Work task
What follows is a set of entries. Repeat them exactly, but not their pictures.

Task input
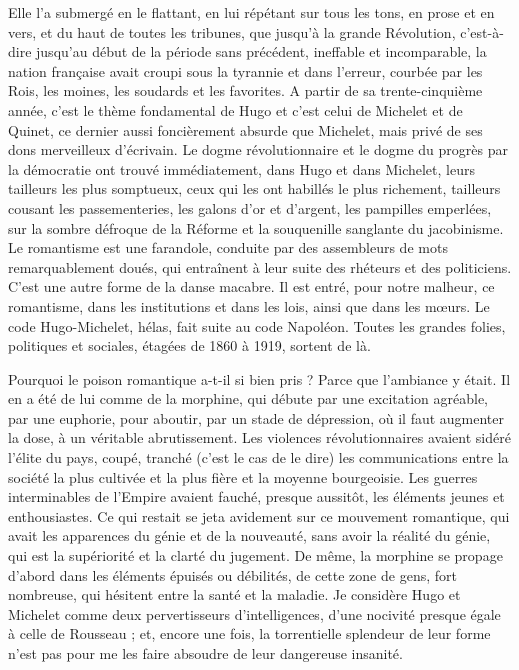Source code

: \documentclass[french,twoside]{book} %
\begin{document}
Elle l’a submergé en le flattant, en lui répétant sur tous les tons, en prose et en vers, et du haut de toutes les tribunes, que jusqu’à la grande Révolution, c’est-à-dire jusqu’au début de la période sans précédent, ineffable et incomparable, la nation française avait croupi sous la tyrannie et dans l’erreur, courbée par les Rois, les moines, les soudards et les favorites. A partir de sa trente-cinquième année, c’est le thème fondamental de Hugo et c’est celui de Michelet et de Quinet, ce dernier aussi foncièrement absurde que Michelet, mais privé de ses dons merveilleux d’écrivain. Le dogme révolutionnaire et le dogme du progrès par la démocratie ont trouvé immédiatement, dans Hugo et dans Michelet, leurs tailleurs les plus somptueux, ceux qui les ont habillés le plus richement, tailleurs cousant les passementeries, les galons d’or et d’argent, les pampilles emperlées, sur la sombre défroque de la Réforme et la souquenille sanglante du jacobinisme. Le romantisme est une farandole, conduite par des assembleurs de mots remarquablement doués, qui entraînent à leur suite des rhéteurs et des politiciens. C’est une autre forme de la danse macabre. Il est entré, pour notre malheur, ce romantisme, dans les institutions et dans les lois, ainsi que dans les mœurs. Le code Hugo-Michelet, hélas, fait suite au code Napoléon. Toutes les grandes folies, politiques et sociales, étagées de 1860 à 1919, sortent de là.\par
Pourquoi le poison romantique a-t-il si bien pris ? Parce que l’ambiance y était. Il en a été de lui comme de la morphine, qui débute par une excitation agréable, par une euphorie, pour aboutir, par un stade de dépression, où il faut augmenter la dose, à un véritable abrutissement. Les violences révolutionnaires avaient sidéré l’élite du pays, coupé, tranché (c’est le cas de le dire) les communications entre la société la plus cultivée et la plus fière et la moyenne bourgeoisie. Les guerres interminables de l’Empire avaient fauché, presque aussitôt, les éléments jeunes et enthousiastes. Ce qui restait se jeta avidement sur ce mouvement romantique, qui avait les apparences du génie et de la nouveauté, sans avoir la réalité du génie, qui est la supériorité et la clarté du jugement. De même, la morphine se propage d’abord dans les éléments épuisés ou débilités, de cette zone de gens, fort nombreuse, qui hésitent entre la santé et la maladie. Je considère Hugo et Michelet comme deux pervertisseurs d’intelligences, d’une nocivité presque égale à celle de Rousseau ; et, encore une fois, la torrentielle splendeur de leur forme n’est pas pour me les faire absoudre de leur dangereuse insanité.\par
\end{document}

Exercise answer
Source code

: \documentclass[french,twoside]{book} %
\begin{document}
Elle l’a submergé en le flattant, en lui répétant sur tous les tons, en prose et en vers, et du haut de toutes les tribunes, que jusqu’à la grande Révolution, c’est-à-dire jusqu’au début de la période sans précédent, ineffable et incomparable, la nation française avait croupi sous la tyrannie et dans l’erreur, courbée par les Rois, les moines, les soudards et les favorites. A partir de sa trente-cinquième année, c’est le thème fondamental de Hugo et c’est celui de Michelet et de Quinet, ce dernier aussi foncièrement absurde que Michelet, mais privé de ses dons merveilleux d’écrivain. Le dogme révolutionnaire et le dogme du progrès par la démocratie ont trouvé immédiatement, dans Hugo et dans Michelet, leurs tailleurs les plus somptueux, ceux qui les ont habillés le plus richement, tailleurs cousant les passementeries, les galons d’or et d’argent, les pampilles emperlées, sur la sombre défroque de la Réforme et la souquenille sanglante du jacobinisme. Le romantisme est une farandole, conduite par des assembleurs de mots remarquablement doués, qui entraînent à leur suite des rhéteurs et des politiciens. C’est une autre forme de la danse macabre. Il est entré, pour notre malheur, ce romantisme, dans les institutions et dans les lois, ainsi que dans les mœurs. Le code Hugo-Michelet, hélas, fait suite au code Napoléon. Toutes les grandes folies, politiques et sociales, étagées de 1860 à 1919, sortent de là.\par
Pourquoi le poison romantique a-t-il si bien pris ? Parce que l’ambiance y était. Il en a été de lui comme de la morphine, qui débute par une excitation agréable, par une euphorie, pour aboutir, par un stade de dépression, où il faut augmenter la dose, à un véritable abrutissement. Les violences révolutionnaires avaient sidéré l’élite du pays, coupé, tranché (c’est le cas de le dire) les communications entre la société la plus cultivée et la plus fière et la moyenne bourgeoisie. Les guerres interminables de l’Empire avaient fauché, presque aussitôt, les éléments jeunes et enthousiastes. Ce qui restait se jeta avidement sur ce mouvement romantique, qui avait les apparences du génie et de la nouveauté, sans avoir la réalité du génie, qui est la supériorité et la clarté du jugement. De même, la morphine se propage d’abord dans les éléments épuisés ou débilités, de cette zone de gens, fort nombreuse, qui hésitent entre la santé et la maladie. Je considère Hugo et Michelet comme deux pervertisseurs d’intelligences, d’une nocivité presque égale à celle de Rousseau ; et, encore une fois, la torrentielle splendeur de leur forme n’est pas pour me les faire absoudre de leur dangereuse insanité.\par
\end{document}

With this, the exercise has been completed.